Yesterday I was driving along through some backwoods nowhere place in rural South Carolina. I honestly couldn’t even tell you the name of the town. I was trying to outrun a storm, a silly proposition in my old slow van.

I passed a building for sale. Decrepit but decorated with a hand painted sign that said ‘Paradise Club’. I stopped to photograph it. I’m not so into ruin porn these days (click the link to read my thoughts on that subject) but this one was hard to resist. The blatant contradiction. Paradise Lost club? Har har.

There’s a yellow shopping cart parked out front. It’s full of detritus. An aged pile of pages held closed by a piece of asphalt in the space where a toddler or a carton of blueberries might have been placed once upon a time. I walk up, point my camera at it and a voice calls out from behind me.

“Are you disabled?”

No I think to myself, curious and a little bored but not disabled.

“Just looking around,” I say to the bent old man who I find behind me.

He’s wearing a red t-shirt that’s unintentionally short, a crop top really. Wire frame glasses, a lanyard with a plastic card on it, a little lavender container of what might be pepper spray clipped to the belt that holds up his baggy chinos. He squints even though it’s not sunny out. He spits when he talks and stands a little too close. It’s kind of disturbing but his words are clear and very interesting.

Turns out he’s a big fan of history, he starts rattling on about the greedy woman who owns the Paradise Club and tells me she’s asking for too much money. Says some people are so rich and they find it’s never enough. They cling to their wealth and worship it like a God.

He starts spouting facts and dates of historic events. Tells me the Columbine massacre happened on Hitler’s birthday 110 years after he was born. I ask where he’s from. He tells me about the first guy to win the Medal of Honor in Vietnam who’s from Saugerties where he grew up.

I’m a little unnerved but also a little intrigued. This guy could probably be the subject of a film. Marwencol all over again. A savant in the broke down backwater. How did he end up here?

I’m politely backing away from both the effluence and the weirdness. He’s following. He leans on the van and continues talking. Asks no questions about it, doesn’t even seem to notice it. I kind of love that. The van is low hanging fruit and he won’t pick it.

I can see the storm clouds behind him getting closer, the horizon is the color of bruised skin. I tell him I better get on with it. He tells me that today is the anniversary of Hitler’s suicide and that the Nazis fought for eight more days after he died. With that he connects the dots as to why he started talking about school shootings in the first place. I’m floored.

I say goodbye, he says sorry for taking up so much time. I tell him it was a pleasure to talk. That’s the truth.
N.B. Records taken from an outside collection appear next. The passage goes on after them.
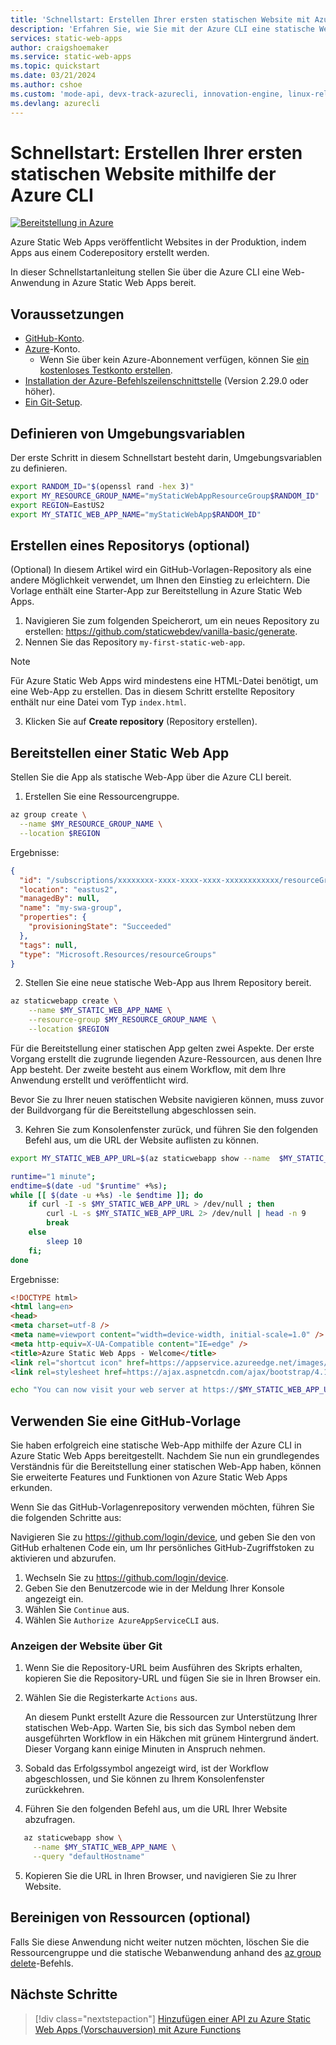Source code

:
```yaml
---
title: 'Schnellstart: Erstellen Ihrer ersten statischen Website mit Azure Static Web Apps und der CLI'
description: 'Erfahren Sie, wie Sie mit der Azure CLI eine statische Website für Azure Static Web Apps bereitstellen via a guided deployment.'
services: static-web-apps
author: craigshoemaker
ms.service: static-web-apps
ms.topic: quickstart
ms.date: 03/21/2024
ms.author: cshoe
ms.custom: 'mode-api, devx-track-azurecli, innovation-engine, linux-related-content'
ms.devlang: azurecli
---
```


# Schnellstart: Erstellen Ihrer ersten statischen Website mithilfe der Azure CLI

[![Bereitstellung in Azure](https://aka.ms/deploytoazurebutton)](https://go.microsoft.com/fwlink/?linkid=2262845)

Azure Static Web Apps veröffentlicht Websites in der Produktion, indem Apps aus einem Coderepository erstellt werden.

In dieser Schnellstartanleitung stellen Sie über die Azure CLI eine Web-Anwendung in Azure Static Web Apps bereit.

## Voraussetzungen

- [GitHub-Konto](https://github.com).
- [Azure](https://portal.azure.com)-Konto.
  - Wenn Sie über kein Azure-Abonnement verfügen, können Sie [ein kostenloses Testkonto erstellen](https://azure.microsoft.com/free).
- [Installation der Azure-Befehlszeilenschnittstelle](/cli/azure/install-azure-cli) (Version 2.29.0 oder höher).
- [Ein Git-Setup](https://www.git-scm.com/downloads). 

## Definieren von Umgebungsvariablen

Der erste Schritt in diesem Schnellstart besteht darin, Umgebungsvariablen zu definieren.

```bash
export RANDOM_ID="$(openssl rand -hex 3)"
export MY_RESOURCE_GROUP_NAME="myStaticWebAppResourceGroup$RANDOM_ID"
export REGION=EastUS2
export MY_STATIC_WEB_APP_NAME="myStaticWebApp$RANDOM_ID"
```

## Erstellen eines Repositorys (optional)

(Optional) In diesem Artikel wird ein GitHub-Vorlagen-Repository als eine andere Möglichkeit verwendet, um Ihnen den Einstieg zu erleichtern. Die Vorlage enthält eine Starter-App zur Bereitstellung in Azure Static Web Apps.

1. Navigieren Sie zum folgenden Speicherort, um ein neues Repository zu erstellen: https://github.com/staticwebdev/vanilla-basic/generate.
2. Nennen Sie das Repository `my-first-static-web-app`.

> [!NOTE]
> Für Azure Static Web Apps wird mindestens eine HTML-Datei benötigt, um eine Web-App zu erstellen. Das in diesem Schritt erstellte Repository enthält nur eine Datei vom Typ `index.html`.

3. Klicken Sie auf **Create repository** (Repository erstellen).

## Bereitstellen einer Static Web App

Stellen Sie die App als statische Web-App über die Azure CLI bereit.

1. Erstellen Sie eine Ressourcengruppe.

```bash
az group create \
  --name $MY_RESOURCE_GROUP_NAME \
  --location $REGION
```

Ergebnisse:
<!-- expected_similarity=0.3 -->
```json
{
  "id": "/subscriptions/xxxxxxxx-xxxx-xxxx-xxxx-xxxxxxxxxxxx/resourceGroups/my-swa-group",
  "location": "eastus2",
  "managedBy": null,
  "name": "my-swa-group",
  "properties": {
    "provisioningState": "Succeeded"
  },
  "tags": null,
  "type": "Microsoft.Resources/resourceGroups"
}
```

2. Stellen Sie eine neue statische Web-App aus Ihrem Repository bereit.

```bash
az staticwebapp create \
    --name $MY_STATIC_WEB_APP_NAME \
    --resource-group $MY_RESOURCE_GROUP_NAME \
    --location $REGION 
```

Für die Bereitstellung einer statischen App gelten zwei Aspekte. Der erste Vorgang erstellt die zugrunde liegenden Azure-Ressourcen, aus denen Ihre App besteht. Der zweite besteht aus einem Workflow, mit dem Ihre Anwendung erstellt und veröffentlicht wird.

Bevor Sie zu Ihrer neuen statischen Website navigieren können, muss zuvor der Buildvorgang für die Bereitstellung abgeschlossen sein.

3. Kehren Sie zum Konsolenfenster zurück, und führen Sie den folgenden Befehl aus, um die URL der Website auflisten zu können.

```bash
export MY_STATIC_WEB_APP_URL=$(az staticwebapp show --name  $MY_STATIC_WEB_APP_NAME --resource-group $MY_RESOURCE_GROUP_NAME --query "defaultHostname" -o tsv)
```

```bash
runtime="1 minute";
endtime=$(date -ud "$runtime" +%s);
while [[ $(date -u +%s) -le $endtime ]]; do
    if curl -I -s $MY_STATIC_WEB_APP_URL > /dev/null ; then 
        curl -L -s $MY_STATIC_WEB_APP_URL 2> /dev/null | head -n 9
        break
    else 
        sleep 10
    fi;
done
```

Ergebnisse:
<!-- expected_similarity=0.3 -->
```HTML
<!DOCTYPE html>
<html lang=en>
<head>
<meta charset=utf-8 />
<meta name=viewport content="width=device-width, initial-scale=1.0" />
<meta http-equiv=X-UA-Compatible content="IE=edge" />
<title>Azure Static Web Apps - Welcome</title>
<link rel="shortcut icon" href=https://appservice.azureedge.net/images/static-apps/v3/favicon.svg type=image/x-icon />
<link rel=stylesheet href=https://ajax.aspnetcdn.com/ajax/bootstrap/4.1.1/css/bootstrap.min.css crossorigin=anonymous />
```

```bash
echo "You can now visit your web server at https://$MY_STATIC_WEB_APP_URL"
```

## Verwenden Sie eine GitHub-Vorlage

Sie haben erfolgreich eine statische Web-App mithilfe der Azure CLI in Azure Static Web Apps bereitgestellt. Nachdem Sie nun ein grundlegendes Verständnis für die Bereitstellung einer statischen Web-App haben, können Sie erweiterte Features und Funktionen von Azure Static Web Apps erkunden.

Wenn Sie das GitHub-Vorlagenrepository verwenden möchten, führen Sie die folgenden Schritte aus:

Navigieren Sie zu https://github.com/login/device, und geben Sie den von GitHub erhaltenen Code ein, um Ihr persönliches GitHub-Zugriffstoken zu aktivieren und abzurufen.

1. Wechseln Sie zu https://github.com/login/device.
2. Geben Sie den Benutzercode wie in der Meldung Ihrer Konsole angezeigt ein.
3. Wählen Sie `Continue` aus.
4. Wählen Sie `Authorize AzureAppServiceCLI` aus.

### Anzeigen der Website über Git

1. Wenn Sie die Repository-URL beim Ausführen des Skripts erhalten, kopieren Sie die Repository-URL und fügen Sie sie in Ihren Browser ein.
2. Wählen Sie die Registerkarte `Actions` aus.

   An diesem Punkt erstellt Azure die Ressourcen zur Unterstützung Ihrer statischen Web-App. Warten Sie, bis sich das Symbol neben dem ausgeführten Workflow in ein Häkchen mit grünem Hintergrund ändert. Dieser Vorgang kann einige Minuten in Anspruch nehmen.

3. Sobald das Erfolgssymbol angezeigt wird, ist der Workflow abgeschlossen, und Sie können zu Ihrem Konsolenfenster zurückkehren.
4. Führen Sie den folgenden Befehl aus, um die URL Ihrer Website abzufragen.
```bash
   az staticwebapp show \
     --name $MY_STATIC_WEB_APP_NAME \
     --query "defaultHostname"
```
5. Kopieren Sie die URL in Ihren Browser, und navigieren Sie zu Ihrer Website.

## Bereinigen von Ressourcen (optional)

Falls Sie diese Anwendung nicht weiter nutzen möchten, löschen Sie die Ressourcengruppe und die statische Webanwendung anhand des [az group delete](/cli/azure/group#az-group-delete)-Befehls.

## Nächste Schritte

> [!div class="nextstepaction"]
> [Hinzufügen einer API zu Azure Static Web Apps (Vorschauversion) mit Azure Functions](add-api.md)
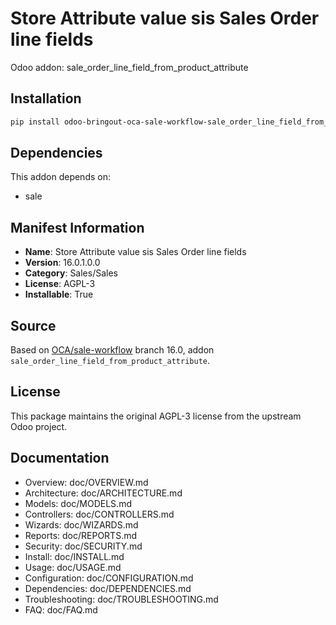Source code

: # Store Attribute value sis Sales Order line fields

Odoo addon: sale_order_line_field_from_product_attribute

## Installation

```bash
pip install odoo-bringout-oca-sale-workflow-sale_order_line_field_from_product_attribute
```

## Dependencies

This addon depends on:
- sale

## Manifest Information

- **Name**: Store Attribute value sis Sales Order line fields
- **Version**: 16.0.1.0.0
- **Category**: Sales/Sales
- **License**: AGPL-3
- **Installable**: True

## Source

Based on [OCA/sale-workflow](https://github.com/OCA/sale-workflow) branch 16.0, addon `sale_order_line_field_from_product_attribute`.

## License

This package maintains the original AGPL-3 license from the upstream Odoo project.

## Documentation

- Overview: doc/OVERVIEW.md
- Architecture: doc/ARCHITECTURE.md
- Models: doc/MODELS.md
- Controllers: doc/CONTROLLERS.md
- Wizards: doc/WIZARDS.md
- Reports: doc/REPORTS.md
- Security: doc/SECURITY.md
- Install: doc/INSTALL.md
- Usage: doc/USAGE.md
- Configuration: doc/CONFIGURATION.md
- Dependencies: doc/DEPENDENCIES.md
- Troubleshooting: doc/TROUBLESHOOTING.md
- FAQ: doc/FAQ.md
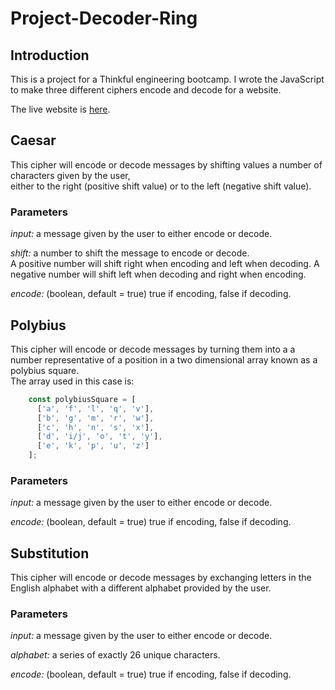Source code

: # Project-Decoder-Ring

## Introduction

This is a project for a Thinkful engineering bootcamp. I wrote the JavaScript to make three different ciphers encode and decode for a website.  

The live website is [here](https://llndklzr.github.io/project-decoder-ring/).

## Caesar

This cipher will encode or decode messages by shifting values a number of characters given by the user,  
either to the right (positive shift value) or to the left (negative shift value).

### Parameters

_input:_ a message given by the user to either encode or decode.

_shift:_ a number to shift the message to encode or decode.  
A positive number will shift right when encoding and left when decoding. A negative number will shift left when decoding and right when encoding.

_encode:_ (boolean, default = true) true if encoding, false if decoding.

## Polybius

This cipher will encode or decode messages by turning them into a a number representative of a position in a two dimensional array known as a polybius square.  
The array used in this case is:

```js
    const polybiusSquare = [
      ['a', 'f', 'l', 'q', 'v'],
      ['b', 'g', 'm', 'r', 'w'],
      ['c', 'h', 'n', 's', 'x'],
      ['d', 'i/j', 'o', 't', 'y'],
      ['e', 'k', 'p', 'u', 'z']
    ];
```

### Parameters

_input:_ a message given by the user to either encode or decode.

_encode:_ (boolean, default = true) true if encoding, false if decoding.

## Substitution

This cipher will encode or decode messages by exchanging letters in the English alphabet with a different alphabet provided by the user.

### Parameters

_input:_ a message given by the user to either encode or decode.

_alphabet:_ a series of exactly 26 unique characters.

_encode:_ (boolean, default = true) true if encoding, false if decoding.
His name is Bob. I fact check him with Google as a I drive away. He’s spot on. Hitler did kill himself on April 30. Columbine did happen in 1999. Roger Hugh Charles Donlon was the first to win the Medal of Honor in Vietnam and he is from Saugerties.

What the fuck…

I wish I would have taken his picture, but I was a little scared.

I did take a cowardly shot through the back window of the van as he walked away. At least I know he’s not a ghost, or was he?